Each utensil has at least one purpose. A knife cuts so that larger pieces can be broken down into smaller pieces. A fork pierces the food. It allows you to pick up odd-shaped food or slippery food. A spoon scoops so you can eat softer items. There are just some of the possible purposes a utensil may have. There is also stirring, whipping, smoothing... Again this is a great time to play with your child and discuss and explain. You can use playdoh to test each utensil and determine its purpose. Discuss what would make sense. Is a fork used to comb hair? Why or why not? Is a spoon used as a shoe, why or why not? Sometimes the sillier you get with the questions the more engaged your child becomes. Even though you are having fun, he or she is still learning.
You can used a spoon or a fork as a nonstandard unit of measurement and go around predicting how many spoons long an object is and then test it out. For example I think the TV is five spoons long. Next line up five spoons and see check your prediction. This is where you can adjust and determine if it will be more spoons or less spoons. Talk about how to line up the spoons with the edge of the object and how the spoons cannot overlap.
You can also measure dirt, water, sugar, salt, you name it with teaspoons and tablespoons. Have a bowl of salt and have your child scoop out five teaspoons in one pile and five tablespoons in another. Compare. Do the same with dirt or sugar...Was the result the same?
Introduce the word shiny and then go around the house on a a hunt for other shiny objects like the silverware.
Write about why a spoon is curved and not square or straight. Draw pictures to explain.

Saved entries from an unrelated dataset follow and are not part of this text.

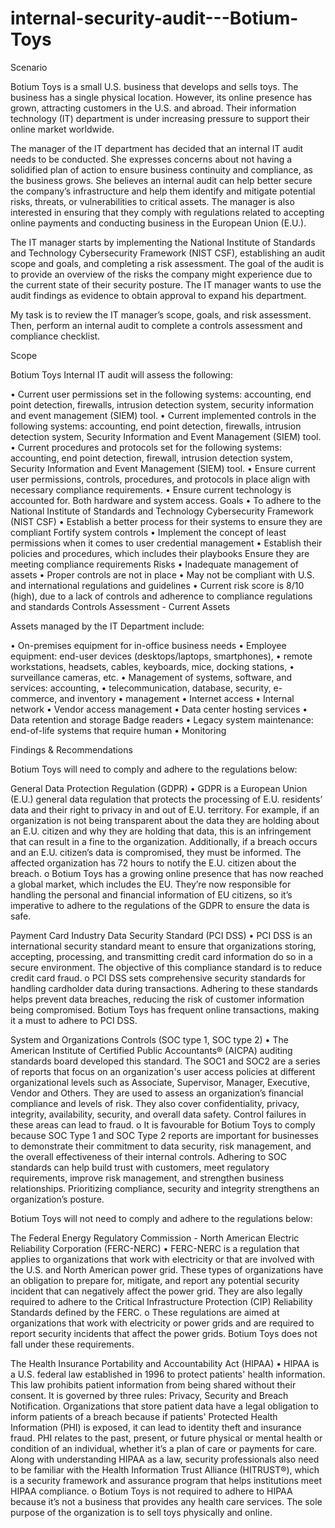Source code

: # internal-security-audit---Botium-Toys
Scenario

Botium Toys is a small U.S. business that develops and sells toys. The business has a single physical location. However, its online presence has grown, attracting customers in the U.S. and abroad. Their information technology (IT) department is under increasing pressure to support their online market worldwide. 

The manager of the IT department has decided that an internal IT audit needs to be conducted. She expresses concerns about not having a solidified plan of action to ensure business continuity and compliance, as the business grows. She believes an internal audit can help better secure the company’s infrastructure and help them identify and mitigate potential risks, threats, or vulnerabilities to critical assets. The manager is also interested in ensuring that they comply with regulations related to accepting online payments and conducting business in the European Union (E.U.).   

The IT manager starts by implementing the National Institute of Standards and Technology Cybersecurity Framework (NIST CSF), establishing an audit scope and goals, and completing a risk assessment. The goal of the audit is to provide an overview of the risks the company might experience due to the current state of their security posture. The IT manager wants to use the audit findings as evidence to obtain approval to expand his department. 

My task is to review the IT manager’s scope, goals, and risk assessment. Then, perform an internal audit to complete a controls assessment and compliance checklist.

Scope

Botium Toys Internal IT audit will assess the following:

•	Current user permissions set in the following systems: accounting, end point detection, firewalls, intrusion detection system, security information and event management (SIEM) tool. 
•	Current implemented controls in the following systems: accounting, end point detection, firewalls, intrusion detection system, Security Information and Event Management (SIEM) tool. 
•	Current procedures and protocols set for the following systems: accounting, end point detection, firewall, intrusion detection system, Security Information and Event Management (SIEM) tool. 
•	Ensure current user permissions, controls, procedures, and protocols in place align with necessary compliance requirements. 
•	Ensure current technology is accounted for. Both hardware and system access.
Goals
•	To adhere to the National Institute of Standards and Technology Cybersecurity Framework (NIST CSF)
•	Establish a better process for their systems to ensure they are compliant Fortify system controls 
•	Implement the concept of least permissions when it comes to user credential management 
•	Establish their policies and procedures, which includes their playbooks Ensure they are meeting compliance requirements
Risks
•	Inadequate management of assets
•	Proper controls are not in place
•	May not be compliant with U.S. and international regulations and guidelines
•	Current risk score is 8/10 (high), due to a lack of controls and adherence to compliance regulations and standards
Controls Assessment - Current Assets

Assets managed by the IT Department include: 

•	On-premises equipment for in-office business needs 
•	Employee equipment: end-user devices (desktops/laptops, smartphones),
•	remote workstations, headsets, cables, keyboards, mice, docking stations,
•	surveillance cameras, etc.
•	Management of systems, software, and services: accounting,
•	telecommunication, database, security, e-commerce, and inventory
•	management 
•	Internet access 
•	Internal network 
•	Vendor access management 
•	Data center hosting services 
•	Data retention and storage Badge readers 
•	Legacy system maintenance: end-of-life systems that require human
•	Monitoring




Findings & Recommendations

Botium Toys will need to comply and adhere to the regulations below:

General Data Protection Regulation (GDPR)
•	GDPR is a European Union (E.U.) general data regulation that protects the processing of E.U. residents’ data and their right to privacy in and out of E.U. territory. For example, if an organization is not being transparent about the data they are holding about an E.U. citizen and why they are holding that data, this is an infringement that can result in a fine to the organization. Additionally, if a breach occurs and an E.U. citizen’s data is compromised, they must be informed. The affected organization has 72 hours to notify the E.U. citizen about the breach.
o	Botium Toys has a growing online presence that has now reached a global market, which includes the EU. They’re now responsible for handling the personal and financial information of EU citizens, so it’s imperative to adhere to the regulations of the GDPR to ensure the data is safe.

Payment Card Industry Data Security Standard (PCI DSS)
•	PCI DSS is an international security standard meant to ensure that organizations storing, accepting, processing, and transmitting credit card information do so in a secure environment. The objective of this compliance standard is to reduce credit card fraud. 
o	PCI DSS sets comprehensive security standards for handling cardholder data during transactions. Adhering to these standards helps prevent data breaches, reducing the risk of customer information being compromised. Botium Toys has frequent online transactions, making it a must to adhere to PCI DSS. 

System and Organizations Controls (SOC type 1, SOC type 2)
•	The American Institute of Certified Public Accountants® (AICPA) auditing standards board developed this standard. The SOC1 and SOC2 are a series of reports that focus on an organization's user access policies at different organizational levels such as Associate, Supervisor, Manager, Executive, Vendor and Others. They are used to assess an organization’s financial compliance and levels of risk. They also cover confidentiality, privacy, integrity, availability, security, and overall data safety. Control failures in these areas can lead to fraud.
o	It is favourable for Botium Toys to comply because SOC Type 1 and SOC Type 2 reports are important for businesses to demonstrate their commitment to data security, risk management, and the overall effectiveness of their internal controls. Adhering to SOC standards can help build trust with customers, meet regulatory requirements, improve risk management, and strengthen business relationships. Prioritizing compliance, security and integrity strengthens an organization’s posture.





Botium Toys will not need to comply and adhere to the regulations below:

The Federal Energy Regulatory Commission - North American Electric Reliability Corporation (FERC-NERC)
•	FERC-NERC is a regulation that applies to organizations that work with electricity or that are involved with the U.S. and North American power grid. These types of organizations have an obligation to prepare for, mitigate, and report any potential security incident that can negatively affect the power grid. They are also legally required to adhere to the Critical Infrastructure Protection (CIP) Reliability Standards defined by the FERC. 
o	These regulations are aimed at organizations that work with electricity or power grids and are required to report security incidents that affect the power grids. Botium Toys does not fall under these requirements.


The Health Insurance Portability and Accountability Act (HIPAA)
•	HIPAA is a U.S. federal law established in 1996 to protect patients' health information. This law prohibits patient information from being shared without their consent. It is governed by three rules: Privacy, Security and Breach Notification. Organizations that store patient data have a legal obligation to inform patients of a breach because if patients' Protected Health Information (PHI) is exposed, it can lead to identity theft and insurance fraud. PHI relates to the past, present, or future physical or mental health or condition of an individual, whether it’s a plan of care or payments for care. Along with understanding HIPAA as a law, security professionals also need to be familiar with the Health Information Trust Alliance (HITRUST®), which is a security framework and assurance program that helps institutions meet HIPAA compliance.
o	Botium Toys is not required to adhere to HIPAA because it’s not a business that provides any health care services. The sole purpose of the organization is to sell toys physically and online.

Discuss different type of knives and their purpose. REVIEW Safety.
Talk about the differences between metal and plastic. Introduce the word sturdy. A metal fork is more sturdy than a plastic fork because... Also discuss how silverware is more durable and will last much longer than the plasticware.
How is a spoon a tool? Is it like a shovel? How is it the same how is it different? What is a tool? Design a new kitchen tool? Explain its purpose.
When it comes to liquid a fork is not very effective. It has to be thicker to not go between the prongs. This concept can help explain viscous...Just a thought.
As always, I appreciate your input. Thanks for taking the time to read this.